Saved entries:
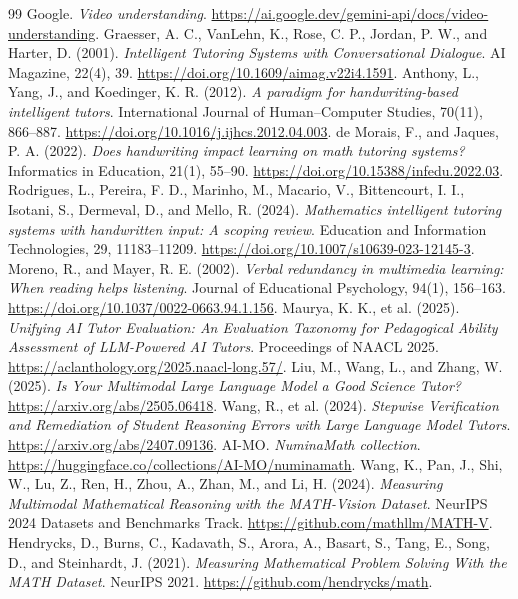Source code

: \documentclass[11pt]{article}
\begin{document}
\begin{thebibliography}{99}
 Google. \emph{Video understanding}. \url{https://ai.google.dev/gemini-api/docs/video-understanding}.
 Graesser, A. C., VanLehn, K., Rose, C. P., Jordan, P. W., and Harter, D. (2001). \emph{Intelligent Tutoring Systems with Conversational Dialogue}. AI Magazine, 22(4), 39. \url{https://doi.org/10.1609/aimag.v22i4.1591}.
 Anthony, L., Yang, J., and Koedinger, K. R. (2012). \emph{A paradigm for handwriting-based intelligent tutors}. International Journal of Human--Computer Studies, 70(11), 866--887. \url{https://doi.org/10.1016/j.ijhcs.2012.04.003}.
 de Morais, F., and Jaques, P. A. (2022). \emph{Does handwriting impact learning on math tutoring systems?} Informatics in Education, 21(1), 55--90. \url{https://doi.org/10.15388/infedu.2022.03}.
 Rodrigues, L., Pereira, F. D., Marinho, M., Macario, V., Bittencourt, I. I., Isotani, S., Dermeval, D., and Mello, R. (2024). \emph{Mathematics intelligent tutoring systems with handwritten input: A scoping review}. Education and Information Technologies, 29, 11183--11209. \url{https://doi.org/10.1007/s10639-023-12145-3}.
 Moreno, R., and Mayer, R. E. (2002). \emph{Verbal redundancy in multimedia learning: When reading helps listening}. Journal of Educational Psychology, 94(1), 156--163. \url{https://doi.org/10.1037/0022-0663.94.1.156}.
 Maurya, K. K., et al. (2025). \emph{Unifying AI Tutor Evaluation: An Evaluation Taxonomy for Pedagogical Ability Assessment of LLM-Powered AI Tutors}. Proceedings of NAACL 2025. \url{https://aclanthology.org/2025.naacl-long.57/}.
 Liu, M., Wang, L., and Zhang, W. (2025). \emph{Is Your Multimodal Large Language Model a Good Science Tutor?} \url{https://arxiv.org/abs/2505.06418}.
 Wang, R., et al. (2024). \emph{Stepwise Verification and Remediation of Student Reasoning Errors with Large Language Model Tutors}. \url{https://arxiv.org/abs/2407.09136}.
 AI-MO. \emph{NuminaMath collection}. \url{https://huggingface.co/collections/AI-MO/numinamath}.
 Wang, K., Pan, J., Shi, W., Lu, Z., Ren, H., Zhou, A., Zhan, M., and Li, H. (2024). \emph{Measuring Multimodal Mathematical Reasoning with the MATH-Vision Dataset}. NeurIPS 2024 Datasets and Benchmarks Track. \url{https://github.com/mathllm/MATH-V}.
 Hendrycks, D., Burns, C., Kadavath, S., Arora, A., Basart, S., Tang, E., Song, D., and Steinhardt, J. (2021). \emph{Measuring Mathematical Problem Solving With the MATH Dataset}. NeurIPS 2021. \url{https://github.com/hendrycks/math}.

\end{thebibliography}
\end{document}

What to work on:
When you reach the line containing "de Morais, F., and" in the data above, start copying exactly, and stop after the line containing "Wang, R., et".

Response area:
 de Morais, F., and Jaques, P. A. (2022). \emph{Does handwriting impact learning on math tutoring systems?} Informatics in Education, 21(1), 55--90. \url{https://doi.org/10.15388/infedu.2022.03}.
 Rodrigues, L., Pereira, F. D., Marinho, M., Macario, V., Bittencourt, I. I., Isotani, S., Dermeval, D., and Mello, R. (2024). \emph{Mathematics intelligent tutoring systems with handwritten input: A scoping review}. Education and Information Technologies, 29, 11183--11209. \url{https://doi.org/10.1007/s10639-023-12145-3}.
 Moreno, R., and Mayer, R. E. (2002). \emph{Verbal redundancy in multimedia learning: When reading helps listening}. Journal of Educational Psychology, 94(1), 156--163. \url{https://doi.org/10.1037/0022-0663.94.1.156}.
 Maurya, K. K., et al. (2025). \emph{Unifying AI Tutor Evaluation: An Evaluation Taxonomy for Pedagogical Ability Assessment of LLM-Powered AI Tutors}. Proceedings of NAACL 2025. \url{https://aclanthology.org/2025.naacl-long.57/}.
 Liu, M., Wang, L., and Zhang, W. (2025). \emph{Is Your Multimodal Large Language Model a Good Science Tutor?} \url{https://arxiv.org/abs/2505.06418}.
 Wang, R., et al. (2024). \emph{Stepwise Verification and Remediation of Student Reasoning Errors with Large Language Model Tutors}. \url{https://arxiv.org/abs/2407.09136}.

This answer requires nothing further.